David Wesley is an unshootable shooting guard, Gary Payton doesn't have his glove anymore, and Jeff McInnis is an underachiever, as for House, he's a question mark. Lindsey Hunter and House should be considered, but not too much as House might have trouble under Brown and Hunter's old.


----------



## urwhatueati8god (May 27, 2003)

ChosenFEW said:


> how old do you think is harrington?....harringtons only 25-26 so there goes your older argument.....as far as adding players wtf are you talking about? the only way we could get harrington is by sign and trade and we would have to give up players so theres another thing you made no sense about....then chris wilcox???.............where would frye play then, if we had a chance of getting wilcox it would have to be a long term deal cause im sure thats what he's looking for and what type of growth would frye get out of bringing in a 4-5 year NBA underachiver, regardless of whatever his situation was he has underachieved......
> 
> you made no sense..


They're the Hawks.
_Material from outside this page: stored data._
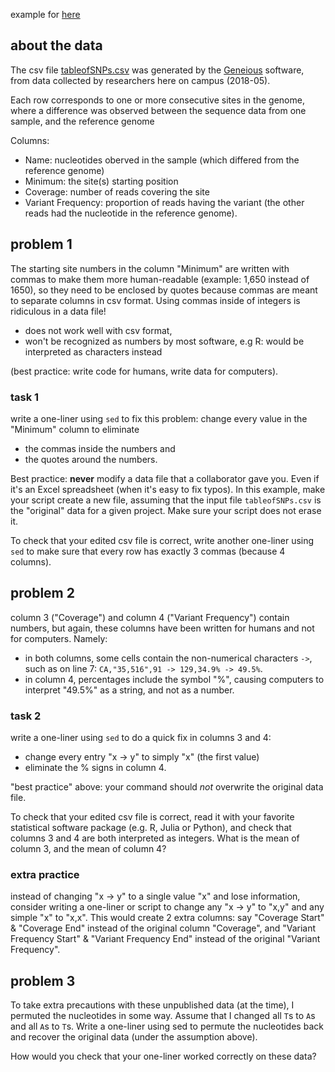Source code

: example for
[here](http://cecileane.github.io/computingtools/pages/notes1004.html#sed)

## about the data

The csv file [tableofSNPs.csv](tableofSNPs.csv) was generated by the
[Geneious](https://www.geneious.com) software, from data collected by
researchers here on campus (2018-05).

Each row corresponds to one or more consecutive sites in the genome,
where a difference was observed between the sequence data
from one sample, and the reference genome

Columns:
- Name: nucleotides oberved in the sample
  (which differed from the reference genome)
- Minimum: the site(s) starting position
- Coverage: number of reads covering the site
- Variant Frequency: proportion of reads having the variant
  (the other reads had the nucleotide in the reference genome).

## problem 1

The starting site numbers in the column "Minimum" are written with
commas to make them more human-readable (example: 1,650 instead of 1650),
so they need to be enclosed by quotes because commas are meant to
separate columns in csv format.
Using commas inside of integers is ridiculous in a data file!
- does not work well with csv format,
- won't be recognized as numbers by most software, e.g R:
  would be interpreted as characters instead

(best practice: write code for humans, write data for computers).

### task 1

write a one-liner using `sed` to fix this problem:
change every value in the "Minimum" column to eliminate
- the commas inside the numbers and
- the quotes around the numbers.

Best practice: **never** modify a data file that a collaborator gave you.
Even if it's an Excel spreadsheet (when it's easy to fix typos).
In this example, make your script create a new file,
assuming that the input file `tableofSNPs.csv` is the "original" data
for a given project. Make sure your script does not erase it.

<!-- example: sed -i -E 's/"([0-9]*),?([0-9]+),([0-9]{3})"/\1\2\3/' tableofSNPs.csv > tableofSNPs-edited.csv -->

To check that your edited csv file is correct,
write another one-liner using `sed` to make sure that
every row has exactly 3 commas (because 4 columns).

<!-- sed -n "s/[^,]//gp" tableofSNPs.csv | sort | uniq -->

## problem 2

column 3 ("Coverage") and column 4 ("Variant Frequency")
contain numbers, but again, these columns have been written
for humans and not for computers. Namely:
- in both columns, some cells contain the non-numerical characters
  `->`, such as on line 7: `CA,"35,516",91 -> 129,34.9% -> 49.5%`.
- in column 4, percentages include the symbol "%", causing computers
  to interpret "49.5%" as a string, and not as a number.

### task 2

write a one-liner using `sed` to do a quick fix in columns 3 and 4:
- change every entry "x -> y" to simply "x" (the first value)
- eliminate the % signs in column 4.

"best practice" above:
your command should *not* overwrite the original data file.

To check that your edited csv file is correct, read it with your
favorite statistical software package (e.g. R, Julia or Python),
and check that columns 3 and 4 are both interpreted as integers.
What is the mean of column 3, and the mean of column 4?

### extra practice

instead of changing "x -> y" to a single value "x"
and lose information, consider writing a one-liner or script
to change any "x -> y" to "x,y" and any simple "x" to "x,x".
This would create 2 extra columns: say
"Coverage Start" & "Coverage End" instead of the original
column "Coverage", and
"Variant Frequency Start" & "Variant Frequency End" instead of
the original "Variant Frequency".

## problem 3

To take extra precautions with these unpublished data (at the time),
I permuted the nucleotides in some way. Assume that I changed
all `T`s to `A`s and all `A`s to `T`s. Write a one-liner using sed to
permute the nucleotides back and recover the original data
(under the assumption above).

<!-- sed 's/A/U/' tableofSNPs.csv | sed 's/T/A/' | sed 's/U/T/' > newfile.csv -->

How would you check that your one-liner worked correctly on these data?

<!-- grep "U" tableofSNPs.csv -->
<!-- grep -oE "^[ACGT]+" tableofSNPs.csv | sort | uniq -c -->
<!-- grep -E "[^,ACG]+T" tableofSNPs.csv -->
What are the Knicks going to give them, epiring contracts? They'll want youth and plenty of it or draft picks. The Knicks have nothing that's worth sacrificing for Harrington that the Hawks would want. The only people the Hawks would want are Lee, Robinson, Woods, one of those guys. Harrington is more productive than Richardson or Crawford, so they're not going to do a sign and trade for them. There's no way to obtain him other than the M.L.E. or sacrificing more youth.


----------



## alphadog (Jan 2, 2004)

*Why would you think the Hawks would want youth?*

They are already one of the youngest (if not THE youngest) teams in the league. They need a veteran and a PG. Think Marbury(he was loved at GTech) for AH and others to make it work. Again....maybe more teams need to be included.


----------